» PROBLEM REQUIREMENTS: Leave out all pictures while repeating the records exactly and completely.

[Opening RAW DATA section]

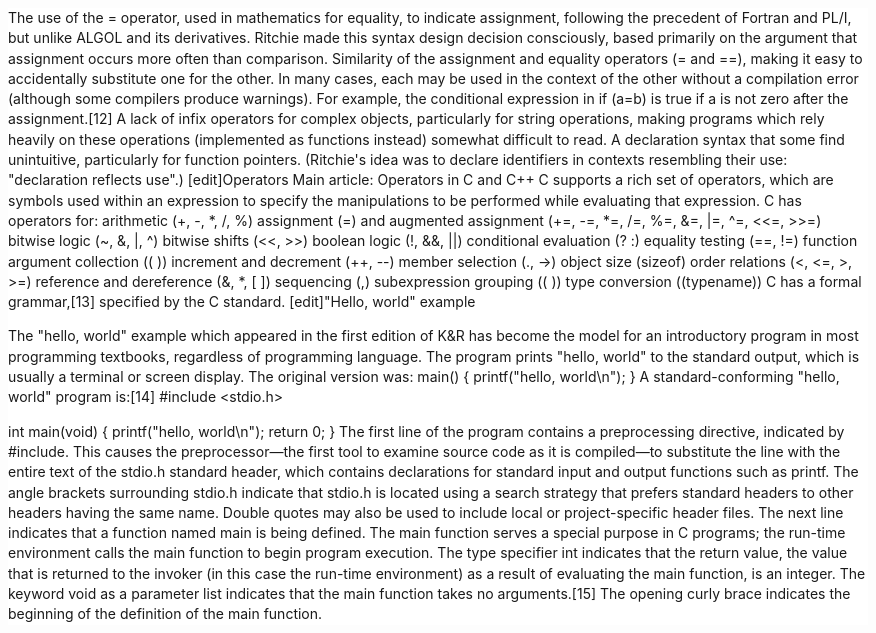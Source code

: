 The use of the = operator, used in mathematics for equality, to indicate assignment, following the precedent of Fortran and PL/I, but unlike ALGOL and its derivatives. Ritchie made this syntax design decision consciously, based primarily on the argument that assignment occurs more often than comparison.
Similarity of the assignment and equality operators (= and ==), making it easy to accidentally substitute one for the other. In many cases, each may be used in the context of the other without a compilation error (although some compilers produce warnings). For example, the conditional expression in if (a=b) is true if a is not zero after the assignment.[12]
A lack of infix operators for complex objects, particularly for string operations, making programs which rely heavily on these operations (implemented as functions instead) somewhat difficult to read.
A declaration syntax that some find unintuitive, particularly for function pointers. (Ritchie's idea was to declare identifiers in contexts resembling their use: "declaration reflects use".)
[edit]Operators
Main article: Operators in C and C++
C supports a rich set of operators, which are symbols used within an expression to specify the manipulations to be performed while evaluating that expression. C has operators for:
arithmetic (+, -, *, /, %)
assignment (=) and augmented assignment (+=, -=, *=, /=, %=, &=, |=, ^=, <<=, >>=)
bitwise logic (~, &, |, ^)
bitwise shifts (<<, >>)
boolean logic (!, &&, ||)
conditional evaluation (? :)
equality testing (==, !=)
function argument collection (( ))
increment and decrement (++, --)
member selection (., ->)
object size (sizeof)
order relations (<, <=, >, >=)
reference and dereference (&, *, [ ])
sequencing (,)
subexpression grouping (( ))
type conversion ((typename))
C has a formal grammar,[13] specified by the C standard.
[edit]"Hello, world" example

The "hello, world" example which appeared in the first edition of K&R has become the model for an introductory program in most programming textbooks, regardless of programming language. The program prints "hello, world" to the standard output, which is usually a terminal or screen display.
The original version was:
main()
{
    printf("hello, world\n");
}
A standard-conforming "hello, world" program is:[14]
#include <stdio.h>

int main(void)
{
    printf("hello, world\n");
    return 0;
}
The first line of the program contains a preprocessing directive, indicated by #include. This causes the preprocessor—the first tool to examine source code as it is compiled—to substitute the line with the entire text of the stdio.h standard header, which contains declarations for standard input and output functions such as printf. The angle brackets surrounding stdio.h indicate that stdio.h is located using a search strategy that prefers standard headers to other headers having the same name. Double quotes may also be used to include local or project-specific header files.
The next line indicates that a function named main is being defined. The main function serves a special purpose in C programs; the run-time environment calls the main function to begin program execution. The type specifier int indicates that the return value, the value that is returned to the invoker (in this case the run-time environment) as a result of evaluating the main function, is an integer. The keyword void as a parameter list indicates that the main function takes no arguments.[15]
The opening curly brace indicates the beginning of the definition of the main function.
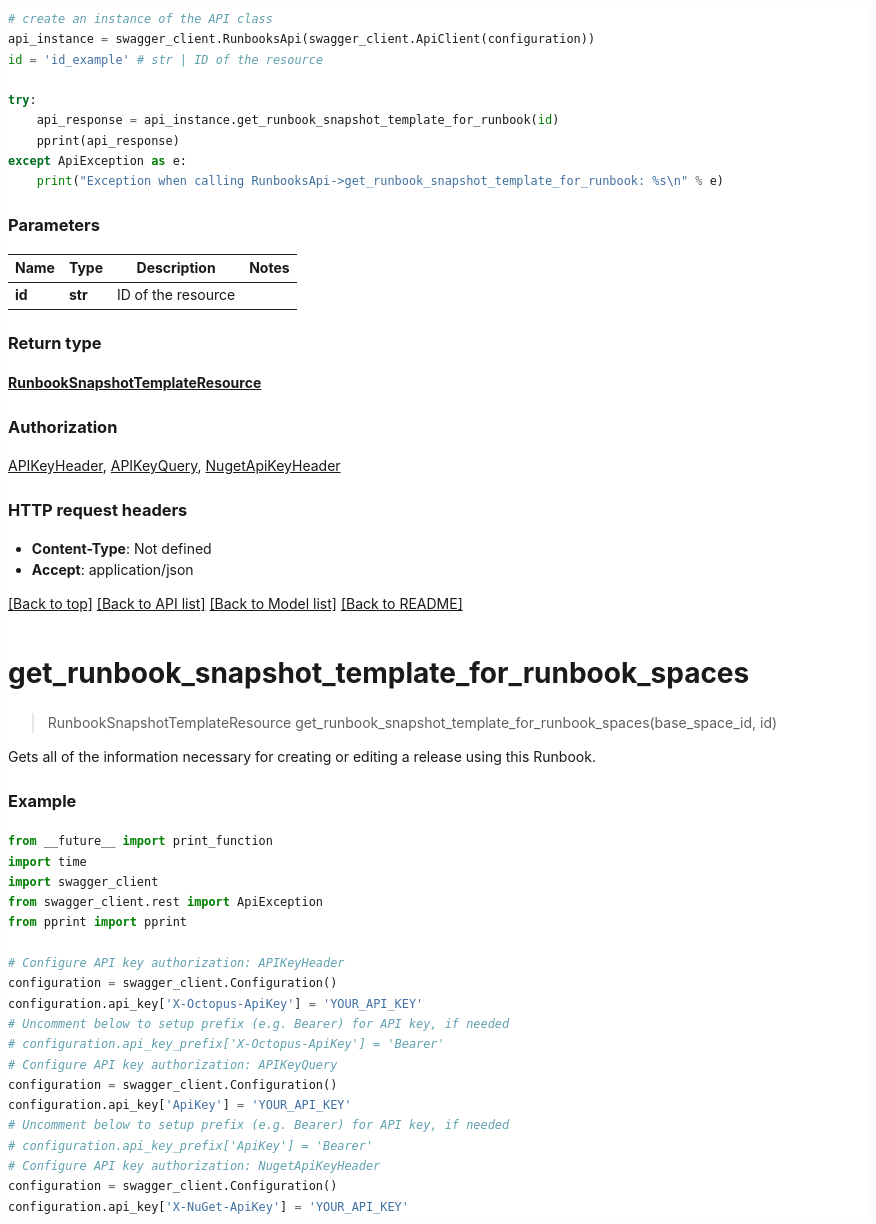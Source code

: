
 ```python
# create an instance of the API class
api_instance = swagger_client.RunbooksApi(swagger_client.ApiClient(configuration))
id = 'id_example' # str | ID of the resource

try:
    api_response = api_instance.get_runbook_snapshot_template_for_runbook(id)
    pprint(api_response)
except ApiException as e:
    print("Exception when calling RunbooksApi->get_runbook_snapshot_template_for_runbook: %s\n" % e)
```

### Parameters

Name | Type | Description  | Notes
------------- | ------------- | ------------- | -------------
 **id** | **str**| ID of the resource | 

### Return type

[**RunbookSnapshotTemplateResource**](RunbookSnapshotTemplateResource.md)

### Authorization

[APIKeyHeader](../README.md#APIKeyHeader), [APIKeyQuery](../README.md#APIKeyQuery), [NugetApiKeyHeader](../README.md#NugetApiKeyHeader)

### HTTP request headers

 - **Content-Type**: Not defined
 - **Accept**: application/json

[[Back to top]](#) [[Back to API list]](../README.md#documentation-for-api-endpoints) [[Back to Model list]](../README.md#documentation-for-models) [[Back to README]](../README.md)

# **get_runbook_snapshot_template_for_runbook_spaces**
> RunbookSnapshotTemplateResource get_runbook_snapshot_template_for_runbook_spaces(base_space_id, id)



Gets all of the information necessary for creating or editing a release using this Runbook.

### Example
```python
from __future__ import print_function
import time
import swagger_client
from swagger_client.rest import ApiException
from pprint import pprint

# Configure API key authorization: APIKeyHeader
configuration = swagger_client.Configuration()
configuration.api_key['X-Octopus-ApiKey'] = 'YOUR_API_KEY'
# Uncomment below to setup prefix (e.g. Bearer) for API key, if needed
# configuration.api_key_prefix['X-Octopus-ApiKey'] = 'Bearer'
# Configure API key authorization: APIKeyQuery
configuration = swagger_client.Configuration()
configuration.api_key['ApiKey'] = 'YOUR_API_KEY'
# Uncomment below to setup prefix (e.g. Bearer) for API key, if needed
# configuration.api_key_prefix['ApiKey'] = 'Bearer'
# Configure API key authorization: NugetApiKeyHeader
configuration = swagger_client.Configuration()
configuration.api_key['X-NuGet-ApiKey'] = 'YOUR_API_KEY'
```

[Closing RAW DATA section]

» SOLVED EXERCISE:
Source code

: The use of the = operator, used in mathematics for equality, to indicate assignment, following the precedent of Fortran and PL/I, but unlike ALGOL and its derivatives. Ritchie made this syntax design decision consciously, based primarily on the argument that assignment occurs more often than comparison.
Similarity of the assignment and equality operators (= and ==), making it easy to accidentally substitute one for the other. In many cases, each may be used in the context of the other without a compilation error (although some compilers produce warnings). For example, the conditional expression in if (a=b) is true if a is not zero after the assignment.[12]
A lack of infix operators for complex objects, particularly for string operations, making programs which rely heavily on these operations (implemented as functions instead) somewhat difficult to read.
A declaration syntax that some find unintuitive, particularly for function pointers. (Ritchie's idea was to declare identifiers in contexts resembling their use: "declaration reflects use".)
[edit]Operators
Main article: Operators in C and C++
C supports a rich set of operators, which are symbols used within an expression to specify the manipulations to be performed while evaluating that expression. C has operators for:
arithmetic (+, -, *, /, %)
assignment (=) and augmented assignment (+=, -=, *=, /=, %=, &=, |=, ^=, <<=, >>=)
bitwise logic (~, &, |, ^)
bitwise shifts (<<, >>)
boolean logic (!, &&, ||)
conditional evaluation (? :)
equality testing (==, !=)
function argument collection (( ))
increment and decrement (++, --)
member selection (., ->)
object size (sizeof)
order relations (<, <=, >, >=)
reference and dereference (&, *, [ ])
sequencing (,)
subexpression grouping (( ))
type conversion ((typename))
C has a formal grammar,[13] specified by the C standard.
[edit]"Hello, world" example

The "hello, world" example which appeared in the first edition of K&R has become the model for an introductory program in most programming textbooks, regardless of programming language. The program prints "hello, world" to the standard output, which is usually a terminal or screen display.
The original version was:
main()
{
    printf("hello, world\n");
}
A standard-conforming "hello, world" program is:[14]
#include <stdio.h>

int main(void)
{
    printf("hello, world\n");
    return 0;
}
The first line of the program contains a preprocessing directive, indicated by #include. This causes the preprocessor—the first tool to examine source code as it is compiled—to substitute the line with the entire text of the stdio.h standard header, which contains declarations for standard input and output functions such as printf. The angle brackets surrounding stdio.h indicate that stdio.h is located using a search strategy that prefers standard headers to other headers having the same name. Double quotes may also be used to include local or project-specific header files.
The next line indicates that a function named main is being defined. The main function serves a special purpose in C programs; the run-time environment calls the main function to begin program execution. The type specifier int indicates that the return value, the value that is returned to the invoker (in this case the run-time environment) as a result of evaluating the main function, is an integer. The keyword void as a parameter list indicates that the main function takes no arguments.[15]
The opening curly brace indicates the beginning of the definition of the main function.
Source code

:
 ```python
# create an instance of the API class
api_instance = swagger_client.RunbooksApi(swagger_client.ApiClient(configuration))
id = 'id_example' # str | ID of the resource

try:
    api_response = api_instance.get_runbook_snapshot_template_for_runbook(id)
    pprint(api_response)
except ApiException as e:
    print("Exception when calling RunbooksApi->get_runbook_snapshot_template_for_runbook: %s\n" % e)
```

### Parameters

Name | Type | Description  | Notes
------------- | ------------- | ------------- | -------------
 **id** | **str**| ID of the resource | 

### Return type

[**RunbookSnapshotTemplateResource**](RunbookSnapshotTemplateResource.md)

### Authorization

[APIKeyHeader](../README.md#APIKeyHeader), [APIKeyQuery](../README.md#APIKeyQuery), [NugetApiKeyHeader](../README.md#NugetApiKeyHeader)

### HTTP request headers

 - **Content-Type**: Not defined
 - **Accept**: application/json

[[Back to top]](#) [[Back to API list]](../README.md#documentation-for-api-endpoints) [[Back to Model list]](../README.md#documentation-for-models) [[Back to README]](../README.md)

# **get_runbook_snapshot_template_for_runbook_spaces**
> RunbookSnapshotTemplateResource get_runbook_snapshot_template_for_runbook_spaces(base_space_id, id)



Gets all of the information necessary for creating or editing a release using this Runbook.

### Example
```python
from __future__ import print_function
import time
import swagger_client
from swagger_client.rest import ApiException
from pprint import pprint

# Configure API key authorization: APIKeyHeader
configuration = swagger_client.Configuration()
configuration.api_key['X-Octopus-ApiKey'] = 'YOUR_API_KEY'
# Uncomment below to setup prefix (e.g. Bearer) for API key, if needed
# configuration.api_key_prefix['X-Octopus-ApiKey'] = 'Bearer'
# Configure API key authorization: APIKeyQuery
configuration = swagger_client.Configuration()
configuration.api_key['ApiKey'] = 'YOUR_API_KEY'
# Uncomment below to setup prefix (e.g. Bearer) for API key, if needed
# configuration.api_key_prefix['ApiKey'] = 'Bearer'
# Configure API key authorization: NugetApiKeyHeader
configuration = swagger_client.Configuration()
configuration.api_key['X-NuGet-ApiKey'] = 'YOUR_API_KEY'
```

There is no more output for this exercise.